Saved data entries:
──────────

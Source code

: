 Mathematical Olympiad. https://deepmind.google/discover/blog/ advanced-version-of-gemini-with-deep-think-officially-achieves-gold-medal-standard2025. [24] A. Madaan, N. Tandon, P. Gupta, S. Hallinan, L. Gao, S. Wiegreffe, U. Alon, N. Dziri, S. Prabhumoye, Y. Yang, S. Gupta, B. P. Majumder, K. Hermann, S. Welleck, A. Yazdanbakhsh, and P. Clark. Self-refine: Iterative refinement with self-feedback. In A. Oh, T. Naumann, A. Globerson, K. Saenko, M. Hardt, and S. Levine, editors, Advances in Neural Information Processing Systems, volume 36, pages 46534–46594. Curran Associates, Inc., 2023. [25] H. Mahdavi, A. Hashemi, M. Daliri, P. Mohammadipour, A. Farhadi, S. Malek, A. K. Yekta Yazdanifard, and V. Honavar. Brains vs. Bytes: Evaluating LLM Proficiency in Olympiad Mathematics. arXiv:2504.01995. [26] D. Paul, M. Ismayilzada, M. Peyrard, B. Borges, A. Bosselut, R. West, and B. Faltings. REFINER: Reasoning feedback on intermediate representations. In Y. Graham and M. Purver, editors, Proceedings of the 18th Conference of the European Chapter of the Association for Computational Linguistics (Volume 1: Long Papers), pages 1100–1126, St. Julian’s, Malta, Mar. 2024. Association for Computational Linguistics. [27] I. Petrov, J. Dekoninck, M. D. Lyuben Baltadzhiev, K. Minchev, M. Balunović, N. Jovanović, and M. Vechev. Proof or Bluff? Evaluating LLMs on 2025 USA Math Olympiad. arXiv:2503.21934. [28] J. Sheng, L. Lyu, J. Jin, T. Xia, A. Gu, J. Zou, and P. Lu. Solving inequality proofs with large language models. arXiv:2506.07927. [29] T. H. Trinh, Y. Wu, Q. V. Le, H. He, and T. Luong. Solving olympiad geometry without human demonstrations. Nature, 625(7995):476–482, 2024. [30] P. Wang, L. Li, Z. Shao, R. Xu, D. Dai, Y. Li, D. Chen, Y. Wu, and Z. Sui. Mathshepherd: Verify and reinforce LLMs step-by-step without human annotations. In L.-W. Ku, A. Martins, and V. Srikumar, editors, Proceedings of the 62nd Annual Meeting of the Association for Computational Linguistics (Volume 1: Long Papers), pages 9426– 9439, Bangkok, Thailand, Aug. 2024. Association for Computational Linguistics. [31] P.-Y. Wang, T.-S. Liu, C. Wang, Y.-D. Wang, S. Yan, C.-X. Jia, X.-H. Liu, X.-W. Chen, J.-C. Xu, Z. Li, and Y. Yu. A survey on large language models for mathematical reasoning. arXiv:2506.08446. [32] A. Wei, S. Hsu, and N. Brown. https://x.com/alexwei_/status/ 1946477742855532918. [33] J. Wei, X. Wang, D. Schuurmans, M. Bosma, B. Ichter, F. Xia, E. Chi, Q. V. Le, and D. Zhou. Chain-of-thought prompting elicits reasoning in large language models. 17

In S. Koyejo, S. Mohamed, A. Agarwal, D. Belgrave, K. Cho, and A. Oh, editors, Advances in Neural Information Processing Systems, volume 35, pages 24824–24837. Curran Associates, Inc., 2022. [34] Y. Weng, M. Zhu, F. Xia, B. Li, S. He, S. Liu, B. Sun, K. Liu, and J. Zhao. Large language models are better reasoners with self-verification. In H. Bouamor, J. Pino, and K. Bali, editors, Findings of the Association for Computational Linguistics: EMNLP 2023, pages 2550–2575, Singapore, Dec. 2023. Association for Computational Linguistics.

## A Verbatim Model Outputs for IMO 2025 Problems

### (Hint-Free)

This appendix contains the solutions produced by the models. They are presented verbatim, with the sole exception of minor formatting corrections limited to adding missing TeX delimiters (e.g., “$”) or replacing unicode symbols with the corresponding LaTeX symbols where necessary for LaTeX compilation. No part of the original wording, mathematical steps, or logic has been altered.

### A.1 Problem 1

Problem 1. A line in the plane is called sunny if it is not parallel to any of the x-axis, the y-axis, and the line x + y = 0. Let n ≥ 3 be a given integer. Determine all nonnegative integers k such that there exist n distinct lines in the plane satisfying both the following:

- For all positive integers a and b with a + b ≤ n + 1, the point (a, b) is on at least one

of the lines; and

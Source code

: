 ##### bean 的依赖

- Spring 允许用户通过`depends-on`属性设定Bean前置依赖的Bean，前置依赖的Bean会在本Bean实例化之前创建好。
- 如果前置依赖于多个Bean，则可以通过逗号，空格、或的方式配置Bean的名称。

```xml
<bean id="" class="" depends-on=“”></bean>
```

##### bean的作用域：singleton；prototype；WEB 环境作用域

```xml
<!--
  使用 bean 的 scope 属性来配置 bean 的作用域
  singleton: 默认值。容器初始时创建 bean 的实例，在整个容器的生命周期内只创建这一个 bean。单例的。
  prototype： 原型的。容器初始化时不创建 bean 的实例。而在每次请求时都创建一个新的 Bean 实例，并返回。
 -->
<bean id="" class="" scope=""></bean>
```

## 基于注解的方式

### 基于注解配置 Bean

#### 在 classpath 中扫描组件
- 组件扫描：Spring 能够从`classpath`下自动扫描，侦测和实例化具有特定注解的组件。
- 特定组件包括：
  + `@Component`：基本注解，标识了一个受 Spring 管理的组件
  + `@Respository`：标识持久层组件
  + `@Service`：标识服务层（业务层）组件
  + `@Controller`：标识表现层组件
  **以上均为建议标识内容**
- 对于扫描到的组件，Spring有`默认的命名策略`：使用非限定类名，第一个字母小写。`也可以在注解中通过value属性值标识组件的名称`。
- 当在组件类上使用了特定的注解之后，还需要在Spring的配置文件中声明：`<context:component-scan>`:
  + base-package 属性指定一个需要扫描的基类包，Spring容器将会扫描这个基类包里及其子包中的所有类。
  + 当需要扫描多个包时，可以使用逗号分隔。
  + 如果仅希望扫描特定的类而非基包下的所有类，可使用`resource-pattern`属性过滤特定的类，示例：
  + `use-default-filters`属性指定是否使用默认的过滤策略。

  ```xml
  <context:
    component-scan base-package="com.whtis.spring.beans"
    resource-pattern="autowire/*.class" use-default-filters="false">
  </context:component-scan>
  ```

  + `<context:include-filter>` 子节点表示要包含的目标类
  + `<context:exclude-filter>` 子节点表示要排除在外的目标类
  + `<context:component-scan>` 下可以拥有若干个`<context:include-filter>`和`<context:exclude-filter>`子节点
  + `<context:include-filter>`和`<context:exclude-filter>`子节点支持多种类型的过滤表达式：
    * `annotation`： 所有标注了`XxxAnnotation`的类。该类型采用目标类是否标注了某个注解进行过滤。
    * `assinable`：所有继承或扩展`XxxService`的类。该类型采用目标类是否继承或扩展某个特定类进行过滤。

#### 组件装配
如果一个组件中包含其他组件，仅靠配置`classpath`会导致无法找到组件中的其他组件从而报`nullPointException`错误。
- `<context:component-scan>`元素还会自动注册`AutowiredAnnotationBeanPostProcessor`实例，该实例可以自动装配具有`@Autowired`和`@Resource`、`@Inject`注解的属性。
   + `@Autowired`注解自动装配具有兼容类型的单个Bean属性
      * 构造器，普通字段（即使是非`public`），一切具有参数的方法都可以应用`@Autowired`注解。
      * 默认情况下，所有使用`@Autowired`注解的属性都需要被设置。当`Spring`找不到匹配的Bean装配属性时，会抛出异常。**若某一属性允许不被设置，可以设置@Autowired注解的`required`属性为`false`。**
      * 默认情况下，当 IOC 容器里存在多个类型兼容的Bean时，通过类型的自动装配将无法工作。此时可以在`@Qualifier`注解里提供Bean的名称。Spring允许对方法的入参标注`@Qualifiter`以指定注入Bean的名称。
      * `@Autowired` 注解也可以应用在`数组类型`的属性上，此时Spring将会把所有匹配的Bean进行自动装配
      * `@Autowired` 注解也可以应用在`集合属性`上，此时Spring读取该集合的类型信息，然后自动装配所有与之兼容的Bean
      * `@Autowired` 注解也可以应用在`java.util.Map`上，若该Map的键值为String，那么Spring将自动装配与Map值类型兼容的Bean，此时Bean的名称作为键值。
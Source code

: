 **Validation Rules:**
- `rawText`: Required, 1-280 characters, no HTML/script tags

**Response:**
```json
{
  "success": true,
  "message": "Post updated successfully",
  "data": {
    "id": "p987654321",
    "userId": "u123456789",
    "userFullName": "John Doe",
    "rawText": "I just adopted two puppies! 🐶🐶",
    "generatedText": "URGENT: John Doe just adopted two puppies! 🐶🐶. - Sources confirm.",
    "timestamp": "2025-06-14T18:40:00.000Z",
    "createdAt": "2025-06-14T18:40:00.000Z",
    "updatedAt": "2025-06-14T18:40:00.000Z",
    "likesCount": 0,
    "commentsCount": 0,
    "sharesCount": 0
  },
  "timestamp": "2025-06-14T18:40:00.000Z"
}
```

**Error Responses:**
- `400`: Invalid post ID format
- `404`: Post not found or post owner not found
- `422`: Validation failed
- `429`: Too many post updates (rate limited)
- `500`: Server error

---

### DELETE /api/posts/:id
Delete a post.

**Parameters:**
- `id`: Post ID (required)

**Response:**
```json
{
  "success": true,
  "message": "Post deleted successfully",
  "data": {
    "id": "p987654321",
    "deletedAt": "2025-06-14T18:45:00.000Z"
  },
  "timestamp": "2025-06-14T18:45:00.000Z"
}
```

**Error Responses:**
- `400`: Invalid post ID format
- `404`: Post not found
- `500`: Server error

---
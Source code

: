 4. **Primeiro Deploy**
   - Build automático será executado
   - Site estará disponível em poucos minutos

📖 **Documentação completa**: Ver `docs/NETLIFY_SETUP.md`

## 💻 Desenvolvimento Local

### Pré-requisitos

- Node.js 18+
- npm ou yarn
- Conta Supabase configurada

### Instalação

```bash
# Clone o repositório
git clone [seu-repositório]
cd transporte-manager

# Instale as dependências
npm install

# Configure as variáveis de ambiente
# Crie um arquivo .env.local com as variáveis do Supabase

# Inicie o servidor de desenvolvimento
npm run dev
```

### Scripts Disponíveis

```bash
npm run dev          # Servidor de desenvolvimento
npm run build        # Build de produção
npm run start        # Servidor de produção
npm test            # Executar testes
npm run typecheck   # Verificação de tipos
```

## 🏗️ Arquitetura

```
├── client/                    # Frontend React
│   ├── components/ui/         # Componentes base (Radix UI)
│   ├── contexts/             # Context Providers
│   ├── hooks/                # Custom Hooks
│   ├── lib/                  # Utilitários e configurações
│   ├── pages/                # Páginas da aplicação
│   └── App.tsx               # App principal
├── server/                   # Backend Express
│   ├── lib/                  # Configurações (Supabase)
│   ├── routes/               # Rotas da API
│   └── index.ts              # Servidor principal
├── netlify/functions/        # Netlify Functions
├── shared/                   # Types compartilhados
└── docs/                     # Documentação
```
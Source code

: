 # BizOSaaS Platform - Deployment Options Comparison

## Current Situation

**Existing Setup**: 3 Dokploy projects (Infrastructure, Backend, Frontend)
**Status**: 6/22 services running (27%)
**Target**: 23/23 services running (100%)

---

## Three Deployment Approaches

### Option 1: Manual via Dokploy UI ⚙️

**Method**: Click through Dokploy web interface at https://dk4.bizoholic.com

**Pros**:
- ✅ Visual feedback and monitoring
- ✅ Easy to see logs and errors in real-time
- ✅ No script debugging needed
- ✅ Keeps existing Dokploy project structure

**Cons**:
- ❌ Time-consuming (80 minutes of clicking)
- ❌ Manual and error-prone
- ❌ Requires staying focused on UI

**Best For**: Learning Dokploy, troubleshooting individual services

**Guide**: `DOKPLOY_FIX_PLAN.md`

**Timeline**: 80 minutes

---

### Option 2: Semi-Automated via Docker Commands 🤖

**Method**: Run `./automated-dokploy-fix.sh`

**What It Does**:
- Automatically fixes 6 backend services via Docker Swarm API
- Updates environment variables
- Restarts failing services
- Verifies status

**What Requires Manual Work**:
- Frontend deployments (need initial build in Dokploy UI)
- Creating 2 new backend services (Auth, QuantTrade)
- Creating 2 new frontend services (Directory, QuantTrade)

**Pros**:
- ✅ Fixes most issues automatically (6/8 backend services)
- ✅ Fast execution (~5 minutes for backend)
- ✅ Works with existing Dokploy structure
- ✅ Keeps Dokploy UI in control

──────────

:: Brief ::
With the line containing "- ✅ Visual feedback and monitoring" as the first and the last line above as the final one, copy those lines exactly and no others.

:: Exercise solution ::
- ✅ Visual feedback and monitoring
- ✅ Easy to see logs and errors in real-time
- ✅ No script debugging needed
- ✅ Keeps existing Dokploy project structure

**Cons**:
- ❌ Time-consuming (80 minutes of clicking)
- ❌ Manual and error-prone
- ❌ Requires staying focused on UI

**Best For**: Learning Dokploy, troubleshooting individual services

**Guide**: `DOKPLOY_FIX_PLAN.md`

**Timeline**: 80 minutes

---

### Option 2: Semi-Automated via Docker Commands 🤖

**Method**: Run `./automated-dokploy-fix.sh`

**What It Does**:
- Automatically fixes 6 backend services via Docker Swarm API
- Updates environment variables
- Restarts failing services
- Verifies status

**What Requires Manual Work**:
- Frontend deployments (need initial build in Dokploy UI)
- Creating 2 new backend services (Auth, QuantTrade)
- Creating 2 new frontend services (Directory, QuantTrade)

**Pros**:
- ✅ Fixes most issues automatically (6/8 backend services)
- ✅ Fast execution (~5 minutes for backend)
- ✅ Works with existing Dokploy structure
- ✅ Keeps Dokploy UI in control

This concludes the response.